Wednesday, 14 November 2018

Teju Cole: Blinder Fleck

Diesem interessant gestalteten Band - einzelne Fotos füllen die ganze Seite, andere nur einen Teil und noch andere erstrecken sich auf die gegenüberliegende Seite – ist ein Vorwort von Siri Hustvedt vorangestellt, das wie folgt beginnt: "Im menschlichen Auge gibt es wie in den Augen anderer Wirbeltiere einen blinden Fleck, der dort liegt, wo die Netzhaut in den Sehnerv übergeht. In diesem Areal, der Sehnervenpapille, fehlen lichtempfindliche Sinneszellen und werden keine optischen Reize weitergeleitet. Eigentlich müssten wir diesen Ausfall im Gesichtsfeld bemerken – er hat ungefähr die Grösse einer Orange, die wir am ausgestreckten Arm von uns weghalten. Und doch laufen normalsichtige Menschen nicht mit Sehlücken durch die Welt. Irgendwie wird das Fehlende ergänzt, doch bis heute wissen wir nicht, wie das genau geschieht (…) vieles spricht dafür, dass Wahrnehmung kein passiver Vorgang ist – dass wir die Welt nicht nur aufnehmen, sondern auch gestalten und dass Lernen dazu beiträgt."

Brienzersee 2014

Blinder Fleck versammelt mehr als 150 Fotografien aus ganz vielen Ländern – offenbar sitzt der Autor und Fotograf Teju Cole ständig im Flugzeug – , die von Texten ergänzt werden. "Und während seine Bilder etwas Konkretes dokumentieren, wird zugleich etwas sichtbar, was das Auge nicht erfasst", lese ich in der Pressemitteilung. Nehmen wir das obige Bild, das mich dazu einlädt, das Schiffshorn in Aktion zu hören. Der Text dazu lautet: "Ich öffnete die Augen. Was vor mir lag, sah aus wie der Klang des Alphorns zu Beginn des letzten Satzes der ersten Symphonie von Brahms. Das war er, der Sound, den ich sah."
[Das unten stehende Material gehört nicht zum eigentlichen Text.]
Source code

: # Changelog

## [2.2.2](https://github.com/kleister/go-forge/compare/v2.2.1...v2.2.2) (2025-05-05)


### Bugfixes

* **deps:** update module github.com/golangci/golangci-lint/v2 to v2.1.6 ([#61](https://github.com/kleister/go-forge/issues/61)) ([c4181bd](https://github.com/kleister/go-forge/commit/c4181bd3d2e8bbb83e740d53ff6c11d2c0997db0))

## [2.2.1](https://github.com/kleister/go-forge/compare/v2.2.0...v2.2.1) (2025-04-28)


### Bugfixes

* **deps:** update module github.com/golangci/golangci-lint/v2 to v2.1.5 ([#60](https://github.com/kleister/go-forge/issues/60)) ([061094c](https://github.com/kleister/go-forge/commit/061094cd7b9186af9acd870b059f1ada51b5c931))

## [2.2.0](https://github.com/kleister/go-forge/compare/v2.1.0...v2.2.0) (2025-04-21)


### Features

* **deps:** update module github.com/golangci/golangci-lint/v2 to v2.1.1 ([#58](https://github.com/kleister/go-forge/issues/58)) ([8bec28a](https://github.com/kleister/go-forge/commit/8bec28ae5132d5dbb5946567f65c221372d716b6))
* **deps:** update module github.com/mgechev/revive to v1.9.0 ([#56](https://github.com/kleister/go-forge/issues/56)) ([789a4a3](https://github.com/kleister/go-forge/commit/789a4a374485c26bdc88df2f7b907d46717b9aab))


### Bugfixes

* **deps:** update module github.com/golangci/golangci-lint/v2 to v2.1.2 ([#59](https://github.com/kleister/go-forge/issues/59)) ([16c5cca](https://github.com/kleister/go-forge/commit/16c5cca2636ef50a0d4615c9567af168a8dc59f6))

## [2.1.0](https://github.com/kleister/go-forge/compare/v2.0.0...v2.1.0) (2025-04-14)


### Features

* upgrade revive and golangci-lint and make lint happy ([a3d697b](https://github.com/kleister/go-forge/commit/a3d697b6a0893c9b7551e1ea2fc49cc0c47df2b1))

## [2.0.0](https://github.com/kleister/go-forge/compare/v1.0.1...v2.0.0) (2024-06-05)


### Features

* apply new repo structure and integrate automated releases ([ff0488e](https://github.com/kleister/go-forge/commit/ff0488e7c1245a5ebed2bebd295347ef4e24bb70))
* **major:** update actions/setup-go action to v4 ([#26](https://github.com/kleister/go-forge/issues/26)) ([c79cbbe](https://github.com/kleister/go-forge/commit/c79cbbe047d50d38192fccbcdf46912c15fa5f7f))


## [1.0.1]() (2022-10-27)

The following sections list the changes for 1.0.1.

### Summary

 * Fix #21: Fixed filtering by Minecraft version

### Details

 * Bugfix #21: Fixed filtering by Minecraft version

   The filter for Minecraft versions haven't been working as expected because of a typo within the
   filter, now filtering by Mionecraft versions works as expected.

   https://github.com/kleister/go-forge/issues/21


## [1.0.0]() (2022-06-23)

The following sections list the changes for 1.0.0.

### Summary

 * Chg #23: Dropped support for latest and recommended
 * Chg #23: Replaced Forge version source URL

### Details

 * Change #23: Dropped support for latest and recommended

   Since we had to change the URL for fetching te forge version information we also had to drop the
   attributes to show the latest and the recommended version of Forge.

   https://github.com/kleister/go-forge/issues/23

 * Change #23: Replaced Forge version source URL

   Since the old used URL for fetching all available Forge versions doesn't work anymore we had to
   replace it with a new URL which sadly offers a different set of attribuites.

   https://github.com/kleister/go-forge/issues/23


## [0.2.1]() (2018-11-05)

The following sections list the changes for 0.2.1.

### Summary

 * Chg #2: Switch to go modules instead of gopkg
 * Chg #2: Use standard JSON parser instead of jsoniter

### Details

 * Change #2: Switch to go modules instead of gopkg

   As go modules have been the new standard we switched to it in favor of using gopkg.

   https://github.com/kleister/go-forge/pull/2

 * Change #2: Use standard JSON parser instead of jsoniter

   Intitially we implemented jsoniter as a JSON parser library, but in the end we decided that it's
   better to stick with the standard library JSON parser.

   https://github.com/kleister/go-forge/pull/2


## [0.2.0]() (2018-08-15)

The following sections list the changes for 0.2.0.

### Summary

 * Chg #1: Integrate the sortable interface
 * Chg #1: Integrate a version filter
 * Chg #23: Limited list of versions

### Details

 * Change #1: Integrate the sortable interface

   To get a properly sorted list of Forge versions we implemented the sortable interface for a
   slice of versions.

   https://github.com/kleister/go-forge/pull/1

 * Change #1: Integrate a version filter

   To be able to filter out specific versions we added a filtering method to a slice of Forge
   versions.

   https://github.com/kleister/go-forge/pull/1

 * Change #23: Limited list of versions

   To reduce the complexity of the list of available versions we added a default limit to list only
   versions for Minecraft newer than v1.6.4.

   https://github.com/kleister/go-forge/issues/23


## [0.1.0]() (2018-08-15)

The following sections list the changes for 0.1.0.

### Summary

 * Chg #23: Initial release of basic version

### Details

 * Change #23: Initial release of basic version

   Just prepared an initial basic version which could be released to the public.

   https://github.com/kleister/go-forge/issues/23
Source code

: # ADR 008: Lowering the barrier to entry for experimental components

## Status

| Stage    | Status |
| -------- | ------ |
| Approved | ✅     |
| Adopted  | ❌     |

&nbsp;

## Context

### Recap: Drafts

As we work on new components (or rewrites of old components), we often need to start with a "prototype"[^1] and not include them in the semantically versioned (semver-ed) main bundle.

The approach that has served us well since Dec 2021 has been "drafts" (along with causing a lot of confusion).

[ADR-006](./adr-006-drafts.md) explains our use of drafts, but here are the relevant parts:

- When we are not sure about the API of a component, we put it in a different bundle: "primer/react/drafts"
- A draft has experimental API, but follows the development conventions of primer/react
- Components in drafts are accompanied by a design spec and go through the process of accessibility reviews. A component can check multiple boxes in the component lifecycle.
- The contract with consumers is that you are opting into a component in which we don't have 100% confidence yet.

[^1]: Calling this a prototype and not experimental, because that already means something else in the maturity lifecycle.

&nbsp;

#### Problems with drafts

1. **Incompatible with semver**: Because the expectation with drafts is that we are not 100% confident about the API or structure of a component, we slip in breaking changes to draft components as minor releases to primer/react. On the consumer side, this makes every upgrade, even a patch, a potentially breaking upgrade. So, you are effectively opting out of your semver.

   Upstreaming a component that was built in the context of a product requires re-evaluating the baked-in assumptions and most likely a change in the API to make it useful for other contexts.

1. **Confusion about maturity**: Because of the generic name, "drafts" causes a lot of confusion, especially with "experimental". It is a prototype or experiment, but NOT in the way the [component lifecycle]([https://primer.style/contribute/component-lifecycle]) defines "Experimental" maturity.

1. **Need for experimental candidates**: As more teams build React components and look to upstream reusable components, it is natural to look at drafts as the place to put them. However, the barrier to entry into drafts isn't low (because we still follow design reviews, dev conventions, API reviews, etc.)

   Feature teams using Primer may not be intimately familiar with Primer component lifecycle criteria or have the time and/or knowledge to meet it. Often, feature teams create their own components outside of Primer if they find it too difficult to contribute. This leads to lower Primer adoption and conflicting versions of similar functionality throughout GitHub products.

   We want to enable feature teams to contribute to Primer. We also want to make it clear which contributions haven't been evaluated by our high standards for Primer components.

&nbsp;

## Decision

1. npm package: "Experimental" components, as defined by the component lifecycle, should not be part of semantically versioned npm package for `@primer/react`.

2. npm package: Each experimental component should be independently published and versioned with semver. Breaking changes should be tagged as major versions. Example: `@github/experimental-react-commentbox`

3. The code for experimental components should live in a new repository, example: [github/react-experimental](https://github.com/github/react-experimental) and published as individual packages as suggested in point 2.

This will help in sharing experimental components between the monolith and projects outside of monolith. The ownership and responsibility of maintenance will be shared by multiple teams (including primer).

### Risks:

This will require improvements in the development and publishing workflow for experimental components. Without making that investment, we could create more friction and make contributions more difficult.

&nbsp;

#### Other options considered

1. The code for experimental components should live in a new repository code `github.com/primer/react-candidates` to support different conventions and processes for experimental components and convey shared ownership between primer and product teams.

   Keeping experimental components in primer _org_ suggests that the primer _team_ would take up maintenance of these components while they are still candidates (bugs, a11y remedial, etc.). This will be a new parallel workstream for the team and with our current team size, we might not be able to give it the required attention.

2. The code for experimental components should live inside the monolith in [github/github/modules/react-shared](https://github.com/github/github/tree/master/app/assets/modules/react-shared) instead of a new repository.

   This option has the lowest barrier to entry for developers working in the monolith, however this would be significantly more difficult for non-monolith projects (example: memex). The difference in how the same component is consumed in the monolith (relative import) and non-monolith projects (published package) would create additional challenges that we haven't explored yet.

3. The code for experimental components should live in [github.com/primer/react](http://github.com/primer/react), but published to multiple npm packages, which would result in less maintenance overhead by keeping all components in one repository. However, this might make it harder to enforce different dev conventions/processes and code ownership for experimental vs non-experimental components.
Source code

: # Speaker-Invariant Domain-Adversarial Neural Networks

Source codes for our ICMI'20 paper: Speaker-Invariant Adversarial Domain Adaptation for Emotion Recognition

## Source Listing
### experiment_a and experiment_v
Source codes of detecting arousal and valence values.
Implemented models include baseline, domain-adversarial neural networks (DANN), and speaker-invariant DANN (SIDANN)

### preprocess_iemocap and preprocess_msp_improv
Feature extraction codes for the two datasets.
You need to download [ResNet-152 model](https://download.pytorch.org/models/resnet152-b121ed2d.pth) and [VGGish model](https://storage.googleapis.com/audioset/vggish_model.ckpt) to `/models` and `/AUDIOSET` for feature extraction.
Im Gegensatz zum gerade erwähnten, beziehen sich die meisten Texte nicht auf das Bild, dem sie beigestellt sind und muten zum Teil surreal an. So schreibt Cole zum Bild einer schwarzen Schere auf einer weissen Tischplatte: "Hält die Gewalt in petto. Ist symmetrisch, wie fast alle Wirbeltiere. Ist sogar zweibeinig, wie das Tier, das sich aufrichtet, das Tier, das Fremde betrauern kann. Suggestionskraft ist der Schlüssel zum Surrealismus. Plötzlich zum Atmen hochkommend wie der Wal zum Blasen, schwebt das surreale Objekt hinter oder über (sur) einer Realität, unterhalb deren zu bleiben wir von ihm eher erwartet hätten. Die Schere ist eine Maske ohne Gesicht."
Zürich 2014

Gerne hätte ich gewusst, wo in Zürich er diese Globus-Versammlung gesehen hat. Angaben dazu fehlen – wie auch bei den anderen Aufnahmen. Fotografisch bemerkenswert finde ich weder die Fotos noch was sie zeigen (es gibt Ausnahmen) und so recht eigentlich hätten sie fast überall auf der Welt gemacht werden können. Für Teju Cole sind sie Auslöser, "visuelle Rorschachs", wie meine Freundin Emelle Sonh, Fotografin in San Francisco, Fotos einmal genannt hat. Zum obigen Bild notiert er: "Von der Küche ins Wohnzimmer. Vom Schlafzimmer ins Bad. Die Treppe runter, um die Post zu holen. Vom Haus zur U-Bahn. Ein Abendspaziergang. Wir legen jeden Tag etwa 7500 Schritte zurück. Wenn wir achtzig Jahre alt werden, Inschallah, macht das im Laufe des Lebens 200 Millionen Schritte, hundertsechzigtausend Kilometer. Wir halten uns nicht für Vielgeher, werden aber die Erde viermal zu Fuss umrundet haben. Die Treppe hinunter, um die Post zu holen. Mit der Wäsche in den Keller. Vom Wohnzimmer ins Schlafzimmer. Mitten in der Nacht hoch, um ein Glas Wasser zu trinken Und auf unseren Wanderungen durchs dunkle Haus halten wir plötzlich inne, wenn wir an jemanden denken, den oder die wir einst geliebt haben."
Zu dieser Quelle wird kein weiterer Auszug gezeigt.